Zusätzlich ist es bevorzugt, dass die klaren, vorgeformten, vernetzten PMMA-Teilchen eine mittlere Größe von etwa 10 bis 500 Mikron haben.

Weiter ist es bevorzugt, dass die Hervorhebungsteilchen eine mittlere Größe von etwa 40 Mikron bis etwa 7 mm haben.

Darüber hinaus ist es bevorzugt, dass die Hervorhebungsteilchen eine mittlere Größe von etwa 60 bis etwa 5000 Mikron haben.

Bevorzugt haben die Hervorhebungsteilchen eine mittlere Größe von etwa 3000 bis etwa 5000 Mikron.

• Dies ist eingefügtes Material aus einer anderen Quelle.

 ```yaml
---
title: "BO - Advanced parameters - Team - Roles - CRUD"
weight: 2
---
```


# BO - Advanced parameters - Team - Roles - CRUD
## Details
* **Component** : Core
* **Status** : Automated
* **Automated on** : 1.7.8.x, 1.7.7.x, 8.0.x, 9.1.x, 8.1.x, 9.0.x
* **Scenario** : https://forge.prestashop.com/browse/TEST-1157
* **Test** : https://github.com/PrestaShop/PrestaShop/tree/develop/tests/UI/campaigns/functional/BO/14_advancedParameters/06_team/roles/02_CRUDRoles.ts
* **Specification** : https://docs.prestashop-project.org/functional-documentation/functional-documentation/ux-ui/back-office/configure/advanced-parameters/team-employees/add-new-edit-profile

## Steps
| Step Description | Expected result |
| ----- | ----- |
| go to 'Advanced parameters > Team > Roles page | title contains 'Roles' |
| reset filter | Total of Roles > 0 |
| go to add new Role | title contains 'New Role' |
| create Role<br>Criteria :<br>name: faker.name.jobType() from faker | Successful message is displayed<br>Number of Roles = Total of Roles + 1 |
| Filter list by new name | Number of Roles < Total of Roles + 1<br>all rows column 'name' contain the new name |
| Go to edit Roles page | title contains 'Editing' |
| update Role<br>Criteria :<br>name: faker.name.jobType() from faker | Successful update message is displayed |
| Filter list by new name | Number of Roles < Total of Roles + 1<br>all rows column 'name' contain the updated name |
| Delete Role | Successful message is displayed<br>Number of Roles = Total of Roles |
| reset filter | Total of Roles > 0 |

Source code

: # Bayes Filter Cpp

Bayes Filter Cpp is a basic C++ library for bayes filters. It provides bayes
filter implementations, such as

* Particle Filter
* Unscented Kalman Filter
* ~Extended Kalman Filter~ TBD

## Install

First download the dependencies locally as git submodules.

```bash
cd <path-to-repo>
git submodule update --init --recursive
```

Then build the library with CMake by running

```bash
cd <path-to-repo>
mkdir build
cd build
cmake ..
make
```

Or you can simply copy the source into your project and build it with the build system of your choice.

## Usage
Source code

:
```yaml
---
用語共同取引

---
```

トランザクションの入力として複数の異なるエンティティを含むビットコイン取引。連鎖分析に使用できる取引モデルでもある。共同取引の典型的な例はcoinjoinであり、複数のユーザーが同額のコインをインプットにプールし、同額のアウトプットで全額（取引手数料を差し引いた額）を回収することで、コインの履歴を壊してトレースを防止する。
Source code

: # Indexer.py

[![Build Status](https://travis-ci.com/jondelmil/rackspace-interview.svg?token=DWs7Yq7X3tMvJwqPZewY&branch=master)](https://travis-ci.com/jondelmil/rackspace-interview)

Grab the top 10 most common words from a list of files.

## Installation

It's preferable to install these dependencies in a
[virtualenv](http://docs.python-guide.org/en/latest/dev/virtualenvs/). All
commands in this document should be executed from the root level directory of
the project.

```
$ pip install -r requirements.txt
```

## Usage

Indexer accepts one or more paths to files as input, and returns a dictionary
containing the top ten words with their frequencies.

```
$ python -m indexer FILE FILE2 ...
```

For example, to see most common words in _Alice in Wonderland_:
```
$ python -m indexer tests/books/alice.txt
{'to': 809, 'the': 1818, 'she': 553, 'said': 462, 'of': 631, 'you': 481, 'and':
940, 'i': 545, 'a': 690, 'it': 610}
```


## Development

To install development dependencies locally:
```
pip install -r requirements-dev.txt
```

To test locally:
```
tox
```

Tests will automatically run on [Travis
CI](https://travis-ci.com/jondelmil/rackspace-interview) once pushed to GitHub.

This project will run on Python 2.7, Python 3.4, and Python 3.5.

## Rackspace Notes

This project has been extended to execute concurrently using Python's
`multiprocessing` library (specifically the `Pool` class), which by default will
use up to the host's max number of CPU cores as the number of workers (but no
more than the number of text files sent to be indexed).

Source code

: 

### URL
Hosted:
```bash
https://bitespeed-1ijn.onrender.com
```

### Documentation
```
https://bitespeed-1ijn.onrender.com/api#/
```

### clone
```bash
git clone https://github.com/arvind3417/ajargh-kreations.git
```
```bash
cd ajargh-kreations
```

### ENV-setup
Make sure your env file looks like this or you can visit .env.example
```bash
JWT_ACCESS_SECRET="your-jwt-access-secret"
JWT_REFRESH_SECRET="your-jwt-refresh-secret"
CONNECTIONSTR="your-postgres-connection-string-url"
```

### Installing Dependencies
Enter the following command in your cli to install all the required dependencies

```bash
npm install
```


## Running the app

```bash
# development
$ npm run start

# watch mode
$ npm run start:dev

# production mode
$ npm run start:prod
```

Die Erfindung bezieht sich auch auf eine wärmeformbare Zusammensetzung, umfassend:

  • (a) eine klare Matrix, umfassend wenigstens etwa 60 Gew.-% eines klaren, (Methyl)methacrylat umfassenden Sirups,
  • (b) etwa 3 bis etwa 25 Gew.-%, bezogen auf das Gewicht der klaren Matrix, einer Mehrzahl von Hervorhebungsteilchen mit einer mittleren Teilchengröße von etwa 40 bis etwa 5000 Mikron in ihrer längsten Abmessung und
  • (c) etwa 3 bis etwa 35 Gew.-%, bezogen auf das Gewicht der klaren Matrix, einer Mehrzahl von klaren, vorgeformten, vernetzten PMMA-Teilchen, die visuell in der polymerisierten Matrix nicht unterscheidbar sind und eine mittlere Größe von etwa 10 bis etwa 5000 Mikron in ihrer längsten Abmessung haben, wobei die klaren, vorgeformten, vernetzten PMMA-Teilchen in der Zusammensetzung eine gleichmäßige Verteilung der Mehrzahl von Hervorhebungsteilchen ergeben durch Absorbieren von etwa 10 bis 500% des (Methyl)methacrylats, bezogen auf das ursprüngliche Volumen der klaren, vorgeformten, vernetzten PMMA-Teilchen.

Die Erfindung bezieht sich ferner auf ein Produkt, umfassend die Zusammensetzung, wie vorstehend definiert, und auf eine Folie, umfassend die Zusammensetzung, wie vorstehend definiert.

Die Teilchen sind in der Acrylmatrix vor und nach der Polymerisation relativ gleichmäßig dispergiert.

Im Zusammenhang der vorliegenden Erfindung beziehen sich vorgeformte Teilchen typischerweise auf solche Teilchentypen, die zur Herstellung von Acrylfolien verwendet worden sind. Diese Teilchen haben eine dreidimensionale Geometrie, welche es ihnen erlaubt, ein beträchtliches Volumen einzunehmen, jedoch Leerräume in dem Raum zwischen den Teilchen zurückzulassen. Dieser Raum ist ausreichend, um den Hervorhebungsteilchen, wie nachstehend definiert, zu ermöglichen, diesen Raum einzunehmen.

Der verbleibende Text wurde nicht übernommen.